Dataset items:
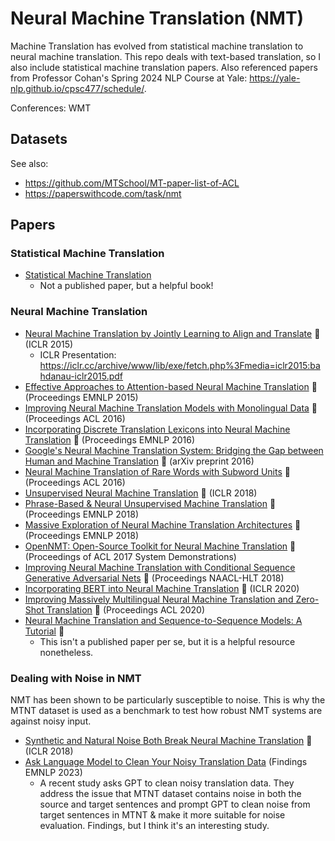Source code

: # Neural Machine Translation (NMT) 
Machine Translation has evolved from statistical machine translation to neural machine translation.
This repo deals with text-based translation, so I also include statistical machine translation papers.
Also referenced papers from Professor Cohan's Spring 2024 NLP Course at Yale: https://yale-nlp.github.io/cpsc477/schedule/.

Conferences: WMT

## Datasets


See also: 
- https://github.com/MTSchool/MT-paper-list-of-ACL
- https://paperswithcode.com/task/nmt

## Papers
### Statistical Machine Translation
* [Statistical Machine Translation](https://www2.statmt.org/book/)
    * Not a published paper, but a helpful book!

### Neural Machine Translation
* [Neural Machine Translation by Jointly Learning to Align and Translate](https://arxiv.org/pdf/1409.0473.pdf) :stars: (ICLR 2015)
    * ICLR Presentation: https://iclr.cc/archive/www/lib/exe/fetch.php%3Fmedia=iclr2015:bahdanau-iclr2015.pdf
* [Effective Approaches to Attention-based Neural Machine Translation](https://aclanthology.org/D15-1166/) :stars: (Proceedings EMNLP 2015)
* [Improving Neural Machine Translation Models with Monolingual Data](https://aclanthology.org/P16-1009/) :stars: (Proceedings ACL 2016)
* [Incorporating Discrete Translation Lexicons into Neural Machine Translation](https://aclanthology.org/D16-1162/) :stars: (Proceedings EMNLP 2016)
* [Google's Neural Machine Translation System: Bridging the Gap between Human and Machine Translation](https://arxiv.org/abs/1609.08144) :stars: (arXiv preprint 2016)
* [Neural Machine Translation of Rare Words with Subword Units](https://aclanthology.org/P16-1162/) :stars: (Proceedings ACL 2016)
* [Unsupervised Neural Machine Translation](https://openreview.net/pdf?id=Sy2ogebAW) :stars: (ICLR 2018)
* [Phrase-Based & Neural Unsupervised Machine Translation](https://aclanthology.org/D18-1549/) :stars: (Proceedings EMNLP 2018)
* [Massive Exploration of Neural Machine Translation Architectures](https://aclanthology.org/D17-1151/) :stars: (Proceedings EMNLP 2018)
* [OpenNMT: Open-Source Toolkit for Neural Machine Translation](https://aclanthology.org/P17-4012/) :stars: (Proceedings of ACL 2017 System Demonstrations)
* [Improving Neural Machine Translation with Conditional Sequence Generative Adversarial Nets](https://aclanthology.org/N18-1122/) :stars: (Proceedings NAACL-HLT 2018)
* [Incorporating BERT into Neural Machine Translation](https://openreview.net/pdf?id=Hyl7ygStwB) :stars: (ICLR 2020)
* [Improving Massively Multilingual Neural Machine Translation and Zero-Shot Translation](https://aclanthology.org/2020.acl-main.148/) :stars: (Proceedings ACL 2020)
* [Neural Machine Translation and Sequence-to-Sequence Models: A Tutorial](https://arxiv.org/abs/1703.01619) :stars:
    * This isn't a published paper per se, but it is a helpful resource nonetheless.

### Dealing with Noise in NMT
NMT has been shown to be particularly susceptible to noise. This is why the MTNT dataset is used as a benchmark to test how robust NMT systems are against noisy input.
* [Synthetic and Natural Noise Both Break Neural Machine Translation](https://arxiv.org/abs/1711.02173) :stars: (ICLR 2018)
* [Ask Language Model to Clean Your Noisy Translation Data](https://aclanthology.org/2023.findings-emnlp.212/) (Findings EMNLP 2023)
     * A recent study asks GPT to clean noisy translation data. They address the issue that MTNT dataset contains noise in both the source and target sentences and prompt GPT to clean noise from target sentences in MTNT & make it more suitable for noise evaluation. Findings, but I think it's an interesting study.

**How to complete this task**
The lines above starting at the one that contains "Machine Translation (NMT)" and ending at the one that contains "Machine Translation by" must be transcribed exactly, and no other lines may appear.

**Solution to this problem**
: # Neural Machine Translation (NMT) 
Machine Translation has evolved from statistical machine translation to neural machine translation.
This repo deals with text-based translation, so I also include statistical machine translation papers.
Also referenced papers from Professor Cohan's Spring 2024 NLP Course at Yale: https://yale-nlp.github.io/cpsc477/schedule/.

Conferences: WMT

## Datasets


See also: 
- https://github.com/MTSchool/MT-paper-list-of-ACL
- https://paperswithcode.com/task/nmt

## Papers
### Statistical Machine Translation
* [Statistical Machine Translation](https://www2.statmt.org/book/)
    * Not a published paper, but a helpful book!

### Neural Machine Translation
* [Neural Machine Translation by Jointly Learning to Align and Translate](https://arxiv.org/pdf/1409.0473.pdf) :stars: (ICLR 2015)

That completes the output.